»»

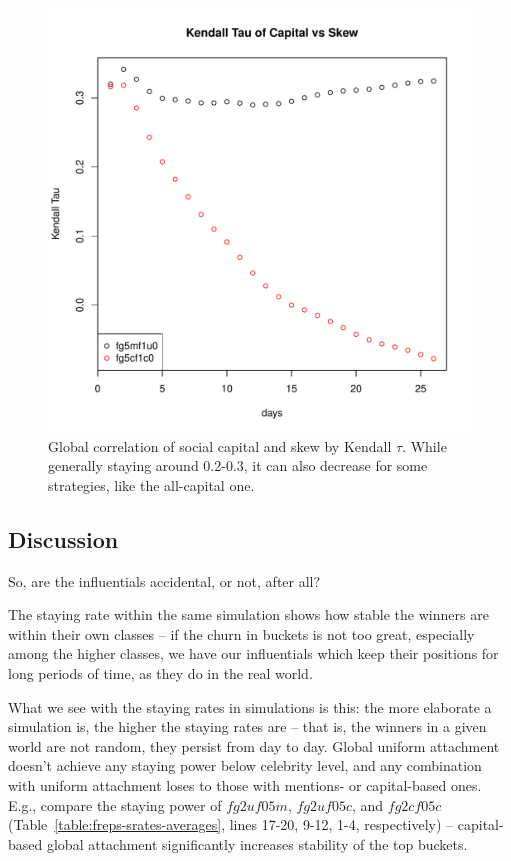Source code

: \documentclass[10pt,oneside]{memoir}
\begin{document}
\begin{figure}
\begin{center}
    \includegraphics{figures/kendall-tau-fg5mf1u0-fg5cf1c0}
    \caption{Global correlation of social capital and skew by Kendall $\tau$.  While generally staying around 0.2-0.3, it can also decrease for some strategies, like the all-capital one.}
    \label{figure:kendall-tau-fg5mf1u0-fg5cf1c0}
\end{center}
\end{figure}
\pagebreak \subsection{Discussion}
\label{discussion}

\label{sec:simulation-results}
So, are the influentials accidental, or not, after all?


The staying rate within the same simulation shows how stable the winners are within their own classes -- if the churn in buckets is not too great, especially among the higher classes, we have our influentials which keep their positions for long periods of time, as they do in the real world.


What we see with the staying rates in simulations is this: the more elaborate a simulation is, the higher the staying rates are -- that is, the winners in a given world are not random, they persist from day to day.  Global uniform attachment doesn't achieve any staying power below celebrity level, and any combination with uniform attachment loses to those with mentions- or capital-based ones.  E.g., compare the staying power of $fg2uf05m$, $fg2uf05c$, and $fg2cf05c$ (Table~\ref{table:freps-srates-averages}, lines 17-20, 9-12, 1-4, respectively) -- capital-based global attachment significantly increases stability of the top buckets.
\end{document}
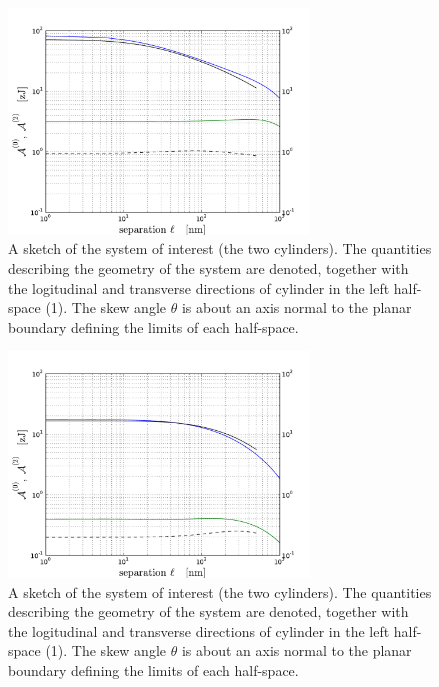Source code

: \documentclass[onecolumn,letterpaper,amsmath,amssymb,floatfix,aps,superscriptaddress]{revtex4}
\begin{document}
\begin{figure}
\centerline{\includegraphics[width=8cm]{140309_93w93_GH_skew_ret_A0_A2.pdf}}
\caption{A sketch of the system of interest (the two cylinders). The quantities describing the geometry of the system are 
denoted, together with the logitudinal and transverse directions of cylinder in the left half-space (1). The skew angle $\theta$ is about an axis normal to the planar boundary defining the limits of each half-space.
}
\label{fig:sketch}
\end{figure}

\begin{figure}
\centerline{\includegraphics[width=8cm]{140309_290w290_GH_skew_ret_A0_A2.pdf}}
\caption{A sketch of the system of interest (the two cylinders). The quantities describing the geometry of the system are 
denoted, together with the logitudinal and transverse directions of cylinder in the left half-space (1). The skew angle $\theta$ is about an axis normal to the planar boundary defining the limits of each half-space.
}
\label{fig:sketch}
\end{figure}

\end{document}
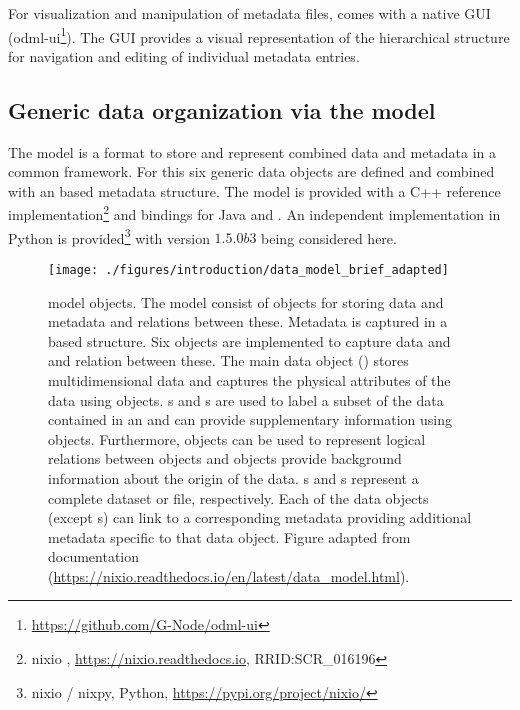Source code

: For visualization and manipulation of metadata files,  comes with a native  GUI (odml-ui\footnote{\url{https://github.com/G-Node/odml-ui}}). The GUI provides a visual representation of the hierarchical structure for navigation and editing of individual metadata entries.


\subsection{Generic data organization via the  model}
The  model is a format to store and represent combined data and metadata in a common framework. For this six generic data objects are defined and combined with an  based metadata structure. The  model is provided with a C++ reference implementation\footnote{nixio , \url{https://nixio.readthedocs.io},  RRID:SCR\_016196} and bindings for Java and . An independent implementation in Python is provided\footnote{nixio / nixpy, Python, \url{https://pypi.org/project/nixio/}} with version $1.5.0b3$ being considered here.

\begin{figure}[hbtp]
 \texttt{[image: ./figures/introduction/data\_model\_brief\_adapted]}
 \caption[ model objects]{ model objects. The model consist of objects for storing data and metadata and relations between these. Metadata is captured in a  based structure. Six objects are implemented to capture data and and relation between these. The main data object () stores multidimensional data and captures the physical attributes of the data using  objects. s and s are used to label a subset of the data contained in an  and can provide supplementary information using  objects. Furthermore,  objects can be used to represent logical relations between objects and  objects provide background information about the origin of the data. s and s represent a complete dataset or file, respectively. Each of the data objects (except s) can link to a corresponding metadata  providing additional metadata specific to that data object. Figure adapted from  documentation (\url{https://nixio.readthedocs.io/en/latest/data_model.html}).}
 \label{fig:intro_nix_model}
\end{figure}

««

Problem details:
If the records include pictures, omit them and transcribe everything else exactly.

Response below:
Source code

: \documentclass[10pt,oneside]{memoir}
\begin{document}
\begin{figure}
\begin{center}
    \includegraphics{figures/kendall-tau-fg5mf1u0-fg5cf1c0}
    \caption{Global correlation of social capital and skew by Kendall $\tau$.  While generally staying around 0.2-0.3, it can also decrease for some strategies, like the all-capital one.}
    \label{figure:kendall-tau-fg5mf1u0-fg5cf1c0}
\end{center}
\end{figure}
\pagebreak \subsection{Discussion}
\label{discussion}

\label{sec:simulation-results}
So, are the influentials accidental, or not, after all?


The staying rate within the same simulation shows how stable the winners are within their own classes -- if the churn in buckets is not too great, especially among the higher classes, we have our influentials which keep their positions for long periods of time, as they do in the real world.


What we see with the staying rates in simulations is this: the more elaborate a simulation is, the higher the staying rates are -- that is, the winners in a given world are not random, they persist from day to day.  Global uniform attachment doesn't achieve any staying power below celebrity level, and any combination with uniform attachment loses to those with mentions- or capital-based ones.  E.g., compare the staying power of $fg2uf05m$, $fg2uf05c$, and $fg2cf05c$ (Table~\ref{table:freps-srates-averages}, lines 17-20, 9-12, 1-4, respectively) -- capital-based global attachment significantly increases stability of the top buckets.
\end{document}
Source code

: \documentclass[onecolumn,letterpaper,amsmath,amssymb,floatfix,aps,superscriptaddress]{revtex4}
\begin{document}
\begin{figure}
\centerline{\includegraphics[width=8cm]{140309_93w93_GH_skew_ret_A0_A2.pdf}}
\caption{A sketch of the system of interest (the two cylinders). The quantities describing the geometry of the system are 
denoted, together with the logitudinal and transverse directions of cylinder in the left half-space (1). The skew angle $\theta$ is about an axis normal to the planar boundary defining the limits of each half-space.
}
\label{fig:sketch}
\end{figure}

\begin{figure}
\centerline{\includegraphics[width=8cm]{140309_290w290_GH_skew_ret_A0_A2.pdf}}
\caption{A sketch of the system of interest (the two cylinders). The quantities describing the geometry of the system are 
denoted, together with the logitudinal and transverse directions of cylinder in the left half-space (1). The skew angle $\theta$ is about an axis normal to the planar boundary defining the limits of each half-space.
}
\label{fig:sketch}
\end{figure}

\end{document}
Source code

: For visualization and manipulation of metadata files,  comes with a native  GUI (odml-ui\footnote{\url{https://github.com/G-Node/odml-ui}}). The GUI provides a visual representation of the hierarchical structure for navigation and editing of individual metadata entries.


\subsection{Generic data organization via the  model}
The  model is a format to store and represent combined data and metadata in a common framework. For this six generic data objects are defined and combined with an  based metadata structure. The  model is provided with a C++ reference implementation\footnote{nixio , \url{https://nixio.readthedocs.io},  RRID:SCR\_016196} and bindings for Java and . An independent implementation in Python is provided\footnote{nixio / nixpy, Python, \url{https://pypi.org/project/nixio/}} with version $1.5.0b3$ being considered here.

\begin{figure}[hbtp]
 \texttt{[image: ./figures/introduction/data\_model\_brief\_adapted]}
 \caption[ model objects]{ model objects. The model consist of objects for storing data and metadata and relations between these. Metadata is captured in a  based structure. Six objects are implemented to capture data and and relation between these. The main data object () stores multidimensional data and captures the physical attributes of the data using  objects. s and s are used to label a subset of the data contained in an  and can provide supplementary information using  objects. Furthermore,  objects can be used to represent logical relations between objects and  objects provide background information about the origin of the data. s and s represent a complete dataset or file, respectively. Each of the data objects (except s) can link to a corresponding metadata  providing additional metadata specific to that data object. Figure adapted from  documentation (\url{https://nixio.readthedocs.io/en/latest/data_model.html}).}
 \label{fig:intro_nix_model}
\end{figure}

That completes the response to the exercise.